--- START ---
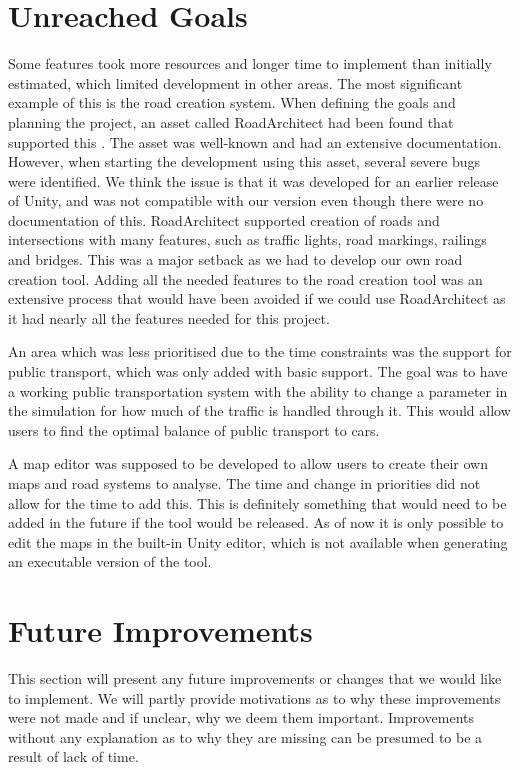 
\section{Unreached Goals}
    Some features took more resources and longer time to implement than initially estimated, which limited development in other areas. The most significant example of this is the road creation system. When defining the goals and planning the project, an asset called RoadArchitect had been found that supported this \cite{road-architect}. The asset was well-known and had an extensive documentation. However, when starting the development using this asset, several severe bugs were identified. We think the issue is that it was developed for an earlier release of Unity, and was not compatible with our version even though there were no documentation of this. RoadArchitect supported creation of roads and intersections with many features, such as traffic lights, road markings, railings and bridges. This was a major setback as we had to develop our own road creation tool. Adding all the needed features to the road creation tool was an extensive process that would have been avoided if we could use RoadArchitect as it had nearly all the features needed for this project.

    An area which was less prioritised due to the time constraints was the support for public transport, which was only added with basic support. The goal was to have a working public transportation system with the ability to change a parameter in the simulation for how much of the traffic is handled through it. This would allow users to find the optimal balance of public transport to cars.

    A map editor was supposed to be developed to allow users to create their own maps and road systems to analyse. The time and change in priorities did not allow for the time to add this. This is definitely something that would need to be added in the future if the tool would be released. As of now it is only possible to edit the maps in the built-in Unity editor, which is not available when generating an executable version of the tool.

\section{Future Improvements}
    This section will present any future improvements or changes that we would like to implement. We will partly provide motivations as to why these improvements were not made and if unclear, why we deem them important. Improvements without any explanation as to why they are missing can be presumed to be a result of lack of time.
    
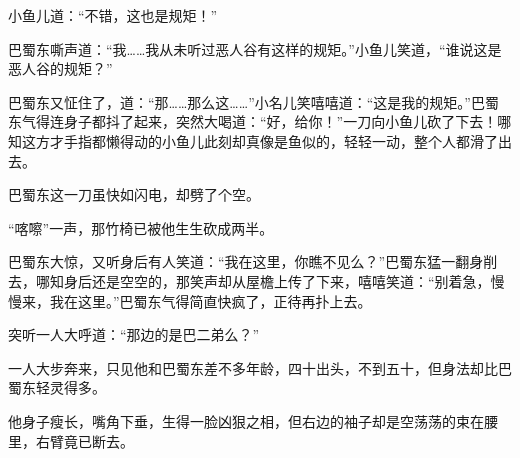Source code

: \documentclass[12pt,oneside]{book}
\begin{document}
小鱼儿道：``不错，这也是规矩！''

巴蜀东嘶声道：``我\ldots\ldots 我从未听过恶人谷有这样的规矩。''小鱼儿笑道，``谁说这是恶人谷的规矩？''

巴蜀东又怔住了，道：``那\ldots\ldots 那么这\ldots\ldots{}''小名儿笑嘻嘻道：``这是我的规矩。''巴蜀东气得连身子都抖了起来，突然大喝道：``好，给你！''一刀向小鱼儿砍了下去！哪知这方才手指都懒得动的小鱼儿此刻却真像是鱼似的，轻轻一动，整个人都滑了出去。

巴蜀东这一刀虽快如闪电，却劈了个空。

``喀嚓''一声，那竹椅已被他生生砍成两半。

巴蜀东大惊，又听身后有人笑道：``我在这里，你瞧不见么？''巴蜀东猛一翻身削去，哪知身后还是空空的，那笑声却从屋檐上传了下来，嘻嘻笑道：``别着急，慢慢来，我在这里。''巴蜀东气得简直快疯了，正待再扑上去。

突听一人大呼道：``那边的是巴二弟么？''

一人大步奔来，只见他和巴蜀东差不多年龄，四十出头，不到五十，但身法却比巴蜀东轻灵得多。

他身子瘦长，嘴角下垂，生得一脸凶狠之相，但右边的袖子却是空荡荡的束在腰里，右臂竟已断去。
\end{document}
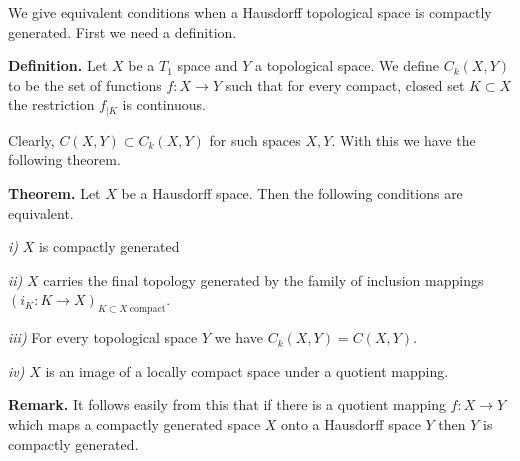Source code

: \documentclass[12pt]{article}
\theoremstyle{definition}
\theoremstyle{plain}
\begin{document}
We give equivalent conditions when a Hausdorff topological space is compactly generated. First we need a definition.

\textbf{Definition.} Let $X$ be a $T_1$ space and $Y$ a topological space. We define $C_k(X, Y)$ to be the set of functions $f \colon X \to Y$ such that for every compact, closed set $K \subset X$ the restriction $f_{|K}$ is continuous. 

Clearly, $C(X, Y) \subset C_k(X, Y)$ for such spaces $X, Y$. With this we have the following theorem.

\textbf{Theorem.} Let $X$ be a Hausdorff space. Then the following conditions are equivalent.

\emph{i)} $X$ is compactly generated

\emph{ii)} $X$ carries the final topology generated by the family of inclusion mappings $(i_K \colon K \to X)_{K \subset X \ \text{compact}}$. 

\emph{iii)} For every topological space $Y$ we have $C_k(X, Y) = C(X, Y)$. 

\emph{iv)} $X$ is an image of a locally compact space under a quotient mapping.


\textbf{Remark.}
It follows easily from this that if there is a quotient mapping $f \colon X \to Y$ which maps a compactly generated space $X$ onto a Hausdorff space $Y$ then $Y$ is compactly generated.
\end{document}
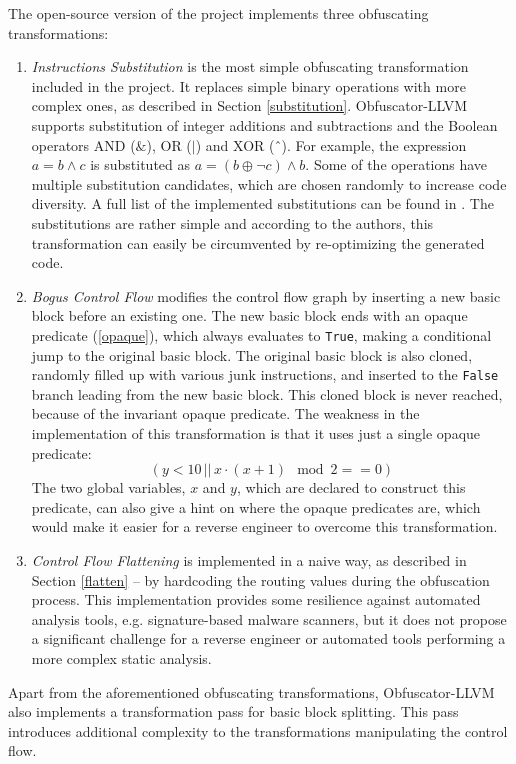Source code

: \documentclass[
  digital, %
  table,   %
  twoside, %
  nolof,     %
  nolot,     %
]{fithesis3}
\theoremstyle{definition}
\begin{document}
The open-source version of the project implements three obfuscating transformations:
\begin{enumerate}
    \item \textit{Instructions Substitution} is the most simple obfuscating transformation included in the project. It replaces simple binary operations with more complex ones, as described in Section \ref{substitution}. Obfuscator-LLVM supports substitution of integer additions and subtractions and the Boolean operators  AND  ($\&$),  OR  ($|$)  and  XOR  (ˆ). For example, the expression $a = b \wedge c$ is substituted as $a = (b \oplus \neg c) \wedge b$. Some of the operations have multiple substitution candidates, which are chosen randomly to increase code diversity. A full list of the implemented substitutions can be found in \cite{obfuscator-llvm}. The substitutions are rather simple and according to the authors, this transformation  can easily  be  circumvented  by  re-optimizing  the  generated  code.
    \item \textit{Bogus Control Flow} modifies the control flow graph by inserting a new basic block before an existing one. The new basic block ends with an opaque predicate (\ref{opaque}), which always evaluates to \texttt{True}, making a conditional jump to the original basic block. The original basic block is also cloned, randomly filled up with various junk instructions, and inserted to the \texttt{False} branch leading from the new basic block. This cloned block is never reached, because of the invariant opaque predicate. The weakness in the implementation of this transformation is that it uses just a single opaque predicate: $$(y < 10\, ||\, x \cdot (x + 1) \mod 2 == 0)$$ The two global variables, $x$ and $y$, which are declared to construct this predicate, can also give a hint on where the opaque predicates are, which would make it easier for a reverse engineer to overcome this transformation. 
    \item \textit{Control Flow Flattening} is implemented in a naive way, as described in Section \ref{flatten} -- by hardcoding the routing values during the obfuscation process. This implementation provides some resilience against automated analysis tools, e.g. signature-based malware scanners, but it does not propose a significant challenge for a reverse engineer or automated tools performing a more complex static analysis.
\end{enumerate}

Apart from the aforementioned obfuscating transformations, Obfuscator-LLVM also implements a transformation pass for basic block splitting. This pass introduces additional complexity to the transformations manipulating the control flow. 
\end{document}
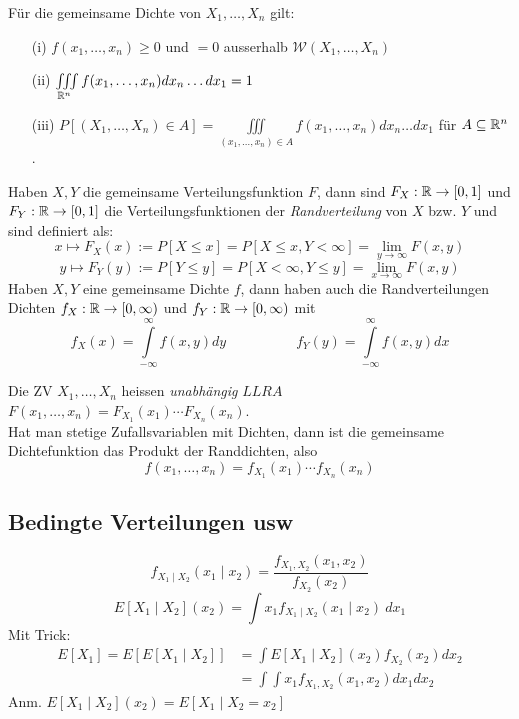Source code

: \begin{korollar}
Für die gemeinsame Dichte von $X_1,\dots,X_n$ gilt:
\begin{itemize}
\item[(i)] $f(x_1,\dots, x_n) \geq 0$ und $=0$ ausserhalb $\mathcal{W}(X_1, \dots, X_n)$
\item[(ii)] $ \iiint \limits_{\mathbb{R}^n} f(x_1, \dots, x_n) dx_n \dots dx_1 = 1$
\item[(iii)] $P[(X_1,\dots, X_n) \in A] = \iiint \limits_{(x_1,\dots,x_n) \in A} f(x_1, \dots, x_n) dx_n \dots dx_1$ für $A\subseteq \mathbb{R}^n$.
\end{itemize}
\end{korollar}

\begin{definition}
Haben $X,Y$ die gemeinsame Verteilungsfunktion $F$, dann sind $F_X:\mathbb{R}\to[0,1]$ und $F_Y:\mathbb{R}\to[0,1]$ die Verteilungsfunktionen der \textit{Randverteilung} von $X$ bzw. $Y$ und sind definiert als:
$$ x \mapsto F_X(x) := P[X \leq x] = P[X \leq x, Y < \infty] = \lim_{y\to \infty} F(x,y)$$
$$ y \mapsto F_Y(y) := P[Y \leq y] = P[X < \infty, Y \leq y] = \lim_{x\to \infty} F(x,y)$$
Haben $X,Y$ eine gemeinsame Dichte $f$, dann haben auch die Randverteilungen Dichten $f_X:\mathbb{R}\to [0, \infty)$ und $f_Y:\mathbb{R} \to [0, \infty)$ mit
$$ f_X(x) = \int\limits_{-\infty}^{\infty} f(x,y) dy \quad \quad \quad \quad \quad f_Y(y) = \int \limits_{-\infty}^{\infty} f(x,y) dx$$
\end{definition}

\begin{definition}
Die ZV $X_1,\dots,X_n$ heissen \textit{unabhängig} $LLRA$ $F(x_1,\dots,x_n) = F_{X_1}(x_1) \cdots F_{X_n}(x_n)$.\\
Hat man stetige Zufallsvariablen mit Dichten, dann ist die gemeinsame Dichtefunktion das Produkt der Randdichten, also
$$ f(x_1, \dots, x_n) = f_{X_1}(x_1) \cdots f_{X_n}(x_n)$$
\end{definition}

\subsection{Bedingte Verteilungen usw}

\begin{definition}

$$ f_{X_1 \mid X_2}(x_1\mid x_2) = \frac{f_{X_1, X_2}(x_1, x_2)}{f_{X_2}(x_2)}$$
$$ E[X_1 \mid X_2](x_2) = \int x_1 f_{X_1 \mid X_2}(x_1\mid x_2)\ dx_1$$
Mit Trick:
\begin{align*}
	E[X_1] = E[E[X_1 \mid X_2]] &= \int E[X_1 \mid X_2](x_2) f_{X_2}(x_2) dx_2\\
	&=\int \int x_1 f_{X_1, X_2}(x_1, x_2) dx_1 dx_2
\end{align*}
Anm. $E[X_1 \mid X_2](x_2) = E[X_1 \mid X_2=x_2]$ 
\end{definition}


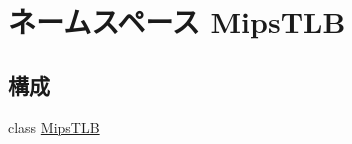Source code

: \hypertarget{namespaceMipsTLB}{
\section{ネームスペース MipsTLB}
\label{namespaceMipsTLB}
}
\subsection*{構成}
\begin{DoxyCompactItemize}
\item 
class \hyperlink{classMipsTLB_1_1MipsTLB}{MipsTLB}
\end{DoxyCompactItemize}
--- END ---
* _What you have to do_: Go line by line through the data above and report each one that holds the string "dann".

* _Answer to the problem_:
Haben $X,Y$ die gemeinsame Verteilungsfunktion $F$, dann sind $F_X:\mathbb{R}\to[0,1]$ und $F_Y:\mathbb{R}\to[0,1]$ die Verteilungsfunktionen der \textit{Randverteilung} von $X$ bzw. $Y$ und sind definiert als:
Haben $X,Y$ eine gemeinsame Dichte $f$, dann haben auch die Randverteilungen Dichten $f_X:\mathbb{R}\to [0, \infty)$ und $f_Y:\mathbb{R} \to [0, \infty)$ mit
Hat man stetige Zufallsvariablen mit Dichten, dann ist die gemeinsame Dichtefunktion das Produkt der Randdichten, also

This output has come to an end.